Kura Conversions: Japanese Storehouses Reborn

In my May 15 column in the Japan Times, I wrote about traditional Japanese storehouses, mentioning efforts to preserve these beautiful buildings by converting them into other uses, one example being the house above designed by architect Henmi Mitsuo 辺見 美津男 in Shirakawa, Fukushima Prefecture.

Of course now I want a kura but who has the time or money to run all over looking for one? Enter the Japan Minka Revival Association 日本民家再生協会 (Nihon Minka Saisei Kyokai). JMRA runs a service called “Minka Bank” 民家バンク that matches people who have traditional buildings to sell with people who want to buy ’em. Even if you don’t read Japanese, you can still drool over the pictures.

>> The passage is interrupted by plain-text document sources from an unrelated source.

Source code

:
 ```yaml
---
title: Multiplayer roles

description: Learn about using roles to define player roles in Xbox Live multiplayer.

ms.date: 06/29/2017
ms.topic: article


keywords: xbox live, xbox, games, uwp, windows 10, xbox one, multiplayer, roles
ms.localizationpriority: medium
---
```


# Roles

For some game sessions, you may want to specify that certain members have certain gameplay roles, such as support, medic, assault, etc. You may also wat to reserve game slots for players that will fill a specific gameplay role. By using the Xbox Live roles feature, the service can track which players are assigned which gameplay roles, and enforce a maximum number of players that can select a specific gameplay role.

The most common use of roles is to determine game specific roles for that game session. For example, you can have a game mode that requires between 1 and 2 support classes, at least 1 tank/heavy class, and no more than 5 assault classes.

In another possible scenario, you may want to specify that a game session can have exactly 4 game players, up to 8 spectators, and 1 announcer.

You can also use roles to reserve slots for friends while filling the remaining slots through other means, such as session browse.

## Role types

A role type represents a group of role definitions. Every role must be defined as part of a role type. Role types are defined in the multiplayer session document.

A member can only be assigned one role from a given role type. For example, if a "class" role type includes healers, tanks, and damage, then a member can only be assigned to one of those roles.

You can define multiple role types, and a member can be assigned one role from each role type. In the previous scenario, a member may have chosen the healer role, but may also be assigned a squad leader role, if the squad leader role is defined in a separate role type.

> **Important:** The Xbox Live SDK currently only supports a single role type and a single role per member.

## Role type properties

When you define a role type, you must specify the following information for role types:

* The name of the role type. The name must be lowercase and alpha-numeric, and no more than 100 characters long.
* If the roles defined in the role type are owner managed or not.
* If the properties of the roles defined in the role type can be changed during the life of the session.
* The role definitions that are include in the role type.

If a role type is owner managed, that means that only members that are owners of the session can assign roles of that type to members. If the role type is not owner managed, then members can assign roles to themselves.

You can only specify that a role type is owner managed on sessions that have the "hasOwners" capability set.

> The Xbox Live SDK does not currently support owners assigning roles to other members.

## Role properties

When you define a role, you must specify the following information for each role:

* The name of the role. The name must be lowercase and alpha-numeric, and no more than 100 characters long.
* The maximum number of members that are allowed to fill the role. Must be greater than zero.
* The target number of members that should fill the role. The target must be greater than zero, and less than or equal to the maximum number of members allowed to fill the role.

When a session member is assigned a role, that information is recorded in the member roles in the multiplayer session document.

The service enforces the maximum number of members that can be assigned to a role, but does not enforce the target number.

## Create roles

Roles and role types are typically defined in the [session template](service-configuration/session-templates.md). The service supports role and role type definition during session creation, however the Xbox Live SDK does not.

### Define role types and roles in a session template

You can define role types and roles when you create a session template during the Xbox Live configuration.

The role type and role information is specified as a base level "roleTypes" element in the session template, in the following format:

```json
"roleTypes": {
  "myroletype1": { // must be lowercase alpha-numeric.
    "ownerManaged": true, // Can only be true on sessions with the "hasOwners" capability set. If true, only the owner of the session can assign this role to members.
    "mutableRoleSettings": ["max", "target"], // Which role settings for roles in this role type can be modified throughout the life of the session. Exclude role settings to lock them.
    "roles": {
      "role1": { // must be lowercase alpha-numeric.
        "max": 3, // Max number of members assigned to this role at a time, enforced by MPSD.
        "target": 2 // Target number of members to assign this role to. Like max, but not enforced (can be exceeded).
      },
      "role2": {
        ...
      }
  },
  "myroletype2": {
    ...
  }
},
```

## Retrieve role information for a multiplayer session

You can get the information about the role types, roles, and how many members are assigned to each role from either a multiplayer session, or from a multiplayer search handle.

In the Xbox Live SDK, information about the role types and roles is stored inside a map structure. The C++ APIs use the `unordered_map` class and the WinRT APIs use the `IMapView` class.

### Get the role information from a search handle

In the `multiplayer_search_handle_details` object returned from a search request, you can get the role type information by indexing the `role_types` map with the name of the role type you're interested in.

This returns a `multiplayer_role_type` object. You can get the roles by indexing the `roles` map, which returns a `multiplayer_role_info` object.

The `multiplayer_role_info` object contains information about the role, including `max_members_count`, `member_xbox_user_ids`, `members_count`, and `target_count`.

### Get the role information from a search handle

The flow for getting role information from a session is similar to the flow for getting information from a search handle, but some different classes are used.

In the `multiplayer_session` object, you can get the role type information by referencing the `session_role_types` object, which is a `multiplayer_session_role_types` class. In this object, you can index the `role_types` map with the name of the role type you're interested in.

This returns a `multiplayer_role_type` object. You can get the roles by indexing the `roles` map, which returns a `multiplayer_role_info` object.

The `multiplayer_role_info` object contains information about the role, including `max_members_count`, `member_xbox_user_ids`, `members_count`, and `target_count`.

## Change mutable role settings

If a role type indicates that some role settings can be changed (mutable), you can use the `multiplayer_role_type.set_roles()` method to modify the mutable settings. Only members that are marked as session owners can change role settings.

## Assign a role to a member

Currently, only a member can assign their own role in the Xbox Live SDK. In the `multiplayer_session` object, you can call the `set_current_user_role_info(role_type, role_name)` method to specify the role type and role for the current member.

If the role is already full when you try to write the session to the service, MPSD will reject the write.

I looked today, and found a kura in Ibaraki in need of love:

You could also buy JMRA’s new book Yomigaeru Kura: Zenkoku Saisei Jirei 44-senよみがえる蔵:全国再生事例44選, which features 44 kura conversions from around the country. There are homes, offices, cafes and even a day-care center for seniors.

I got these photos from JMRA after press time, so I’ll post a few now and come back to add details and links. These are all photos from the book. Below, this restored kura is part of a eel restaurant in Fujioka, Gunma Prefecture called Kashiwaya Shieroemon. The architect is Kissou Ichinayagi.

The interior below shows how a kura in Maebashi, Gunma Prefecture was transformed into living space by Kissou Ichinayagi.